In March of 2005, local riders Chops and Deadbuny went looking for something they couldn't find Zoobombing that demon hill on the Westside, which rocks your gears hard all the way to the MAX.

They needed something else.

They needed to create freak bikes; concocting fantastic ménages of aluminum and rubber out of scrap, joining the pieces together in ways that defied convention, fusing postmodern sensibilities with pre-industrial transportation—to hell with $4 a gallon, OPEC, wars for oil, the internal combustion engine—with imagination as one's only limit.

That hunger birthed the Dropout Bike Club—their mission is to build freak bikes, ride 'em, and have fun; their motto is "Live fast. Ride slow."

Dropout is a young, growing group in Portland's freak/mutant bike scene—a scene started by groups like CHUNK 666. The meme has spread beyond those progenitors to other groups like the Sprockettes mini-bike dance troupe, who have incorporated a few freak bikes into their act.

Mutant and freak bikes are about creating unorthodox designs (choppers, tall bikes, etc.) out of various pieces of scrap that physics may reject and abort like some unwanted child—there are no rules.

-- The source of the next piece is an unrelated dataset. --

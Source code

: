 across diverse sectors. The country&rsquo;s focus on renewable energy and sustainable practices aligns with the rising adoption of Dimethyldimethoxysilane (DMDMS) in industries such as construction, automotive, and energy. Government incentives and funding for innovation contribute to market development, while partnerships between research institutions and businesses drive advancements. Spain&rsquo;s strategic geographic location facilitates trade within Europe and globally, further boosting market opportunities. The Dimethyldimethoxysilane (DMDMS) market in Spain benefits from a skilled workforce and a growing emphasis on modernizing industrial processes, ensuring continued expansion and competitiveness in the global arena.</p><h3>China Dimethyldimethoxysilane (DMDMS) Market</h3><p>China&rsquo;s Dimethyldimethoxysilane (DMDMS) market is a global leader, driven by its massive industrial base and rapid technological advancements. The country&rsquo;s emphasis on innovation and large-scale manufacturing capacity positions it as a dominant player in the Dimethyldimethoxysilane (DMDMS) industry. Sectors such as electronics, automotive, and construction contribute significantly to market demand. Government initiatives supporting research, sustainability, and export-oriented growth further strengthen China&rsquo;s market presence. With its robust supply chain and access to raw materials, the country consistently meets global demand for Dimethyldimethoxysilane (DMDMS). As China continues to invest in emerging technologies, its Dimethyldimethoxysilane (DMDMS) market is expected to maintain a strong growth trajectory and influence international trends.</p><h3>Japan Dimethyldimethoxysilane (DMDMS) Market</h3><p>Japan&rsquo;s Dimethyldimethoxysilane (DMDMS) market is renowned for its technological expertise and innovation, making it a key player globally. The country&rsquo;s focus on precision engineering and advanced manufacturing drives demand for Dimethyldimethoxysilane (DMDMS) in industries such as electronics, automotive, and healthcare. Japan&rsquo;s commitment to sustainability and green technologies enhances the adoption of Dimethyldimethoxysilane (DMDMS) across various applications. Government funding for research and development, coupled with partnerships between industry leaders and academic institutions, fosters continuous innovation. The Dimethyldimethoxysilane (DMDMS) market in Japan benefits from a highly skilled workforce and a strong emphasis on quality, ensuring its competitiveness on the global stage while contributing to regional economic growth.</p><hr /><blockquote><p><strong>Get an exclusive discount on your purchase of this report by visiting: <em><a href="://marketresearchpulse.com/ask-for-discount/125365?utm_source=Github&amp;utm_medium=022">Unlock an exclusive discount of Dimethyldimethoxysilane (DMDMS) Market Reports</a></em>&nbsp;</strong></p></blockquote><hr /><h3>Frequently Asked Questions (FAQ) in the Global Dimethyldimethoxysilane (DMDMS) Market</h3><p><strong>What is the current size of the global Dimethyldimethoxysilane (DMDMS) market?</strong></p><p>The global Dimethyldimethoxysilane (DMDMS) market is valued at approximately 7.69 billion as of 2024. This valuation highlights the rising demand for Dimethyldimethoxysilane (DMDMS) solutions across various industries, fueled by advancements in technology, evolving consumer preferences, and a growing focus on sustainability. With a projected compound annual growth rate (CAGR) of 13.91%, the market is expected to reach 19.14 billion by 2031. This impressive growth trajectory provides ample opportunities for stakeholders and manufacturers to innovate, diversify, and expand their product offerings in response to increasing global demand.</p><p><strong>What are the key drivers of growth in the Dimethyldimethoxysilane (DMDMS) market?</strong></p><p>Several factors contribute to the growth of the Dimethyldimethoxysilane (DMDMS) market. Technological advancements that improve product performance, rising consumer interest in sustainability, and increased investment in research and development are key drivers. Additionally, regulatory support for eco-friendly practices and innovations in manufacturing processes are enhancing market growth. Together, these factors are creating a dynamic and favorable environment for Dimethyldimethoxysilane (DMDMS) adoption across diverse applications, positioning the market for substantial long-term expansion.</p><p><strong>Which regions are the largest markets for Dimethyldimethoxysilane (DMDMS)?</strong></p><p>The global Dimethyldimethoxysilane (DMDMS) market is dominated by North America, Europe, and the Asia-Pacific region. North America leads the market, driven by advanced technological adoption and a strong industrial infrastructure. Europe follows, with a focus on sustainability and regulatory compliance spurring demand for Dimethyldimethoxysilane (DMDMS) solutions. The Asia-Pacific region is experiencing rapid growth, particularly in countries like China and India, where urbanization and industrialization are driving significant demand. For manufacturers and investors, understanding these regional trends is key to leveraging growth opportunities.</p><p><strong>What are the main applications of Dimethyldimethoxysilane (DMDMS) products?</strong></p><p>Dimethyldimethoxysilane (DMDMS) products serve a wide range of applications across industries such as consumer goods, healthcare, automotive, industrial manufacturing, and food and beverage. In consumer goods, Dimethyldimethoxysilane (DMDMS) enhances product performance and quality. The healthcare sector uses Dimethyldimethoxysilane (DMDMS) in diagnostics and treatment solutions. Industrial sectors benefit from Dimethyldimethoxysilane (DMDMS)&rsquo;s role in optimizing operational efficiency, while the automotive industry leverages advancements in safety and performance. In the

As Megalon 5 says, "When you get on a mutant bike, you are trading in your ordinary pair of legs for a different pair of wheels—you're seeing the world from a different perspective and it's changing your personality. It's changing the way you interact with other people and the world at large."

Joining a bike club isn't like joining a gym—the initiation varies depending on the group—but in Dropout's case, there's no hazing; getting involved is as simple as showing up to one of their Weekday Warrior rides. The group meets once a month at Colonel Summers Park at SE 20th and Belmont (third Friday of the month, 7:30 pm) for a ride whose route and duration is decided by the designated ride leader.

"We don't attract a lot of people to our rides—they're pretty small," Chops says. "We get like 20 people and maybe 15 of them are on freak bikes. That's all we need. We don't want a big to-do about it. We're just going for a ride. We're going to hang out somewhere. And you don't know where we're hanging out unless you're on the ride—that sort of thing."

There's no need to fret over lacking a freak bike. As long as newcomers bring human-powered vehicles, they can come along; stick with them long enough, and they may take you to the clubhouse, where they mold bikes such as the infamous Juggernaut.

"When Buny and I started the club, it wasn't just to share tools and ride around looking cool—we wanted to inspire each other to build better bikes," Chops says.

In Portland, the thriving freak/mutant bike scene goes hand in hand with its large, active bike community. Megalon 5 says when more people are using bicycles, more freak and mutant bikes pop up as a result.

Chops says people have told him that they moved to Portland just for bike-related reasons; he credits the small, dedicated set of bicycle advocates and the enthusiast groups for the growth of said community. As he puts it: "This isn't just a form of transportation."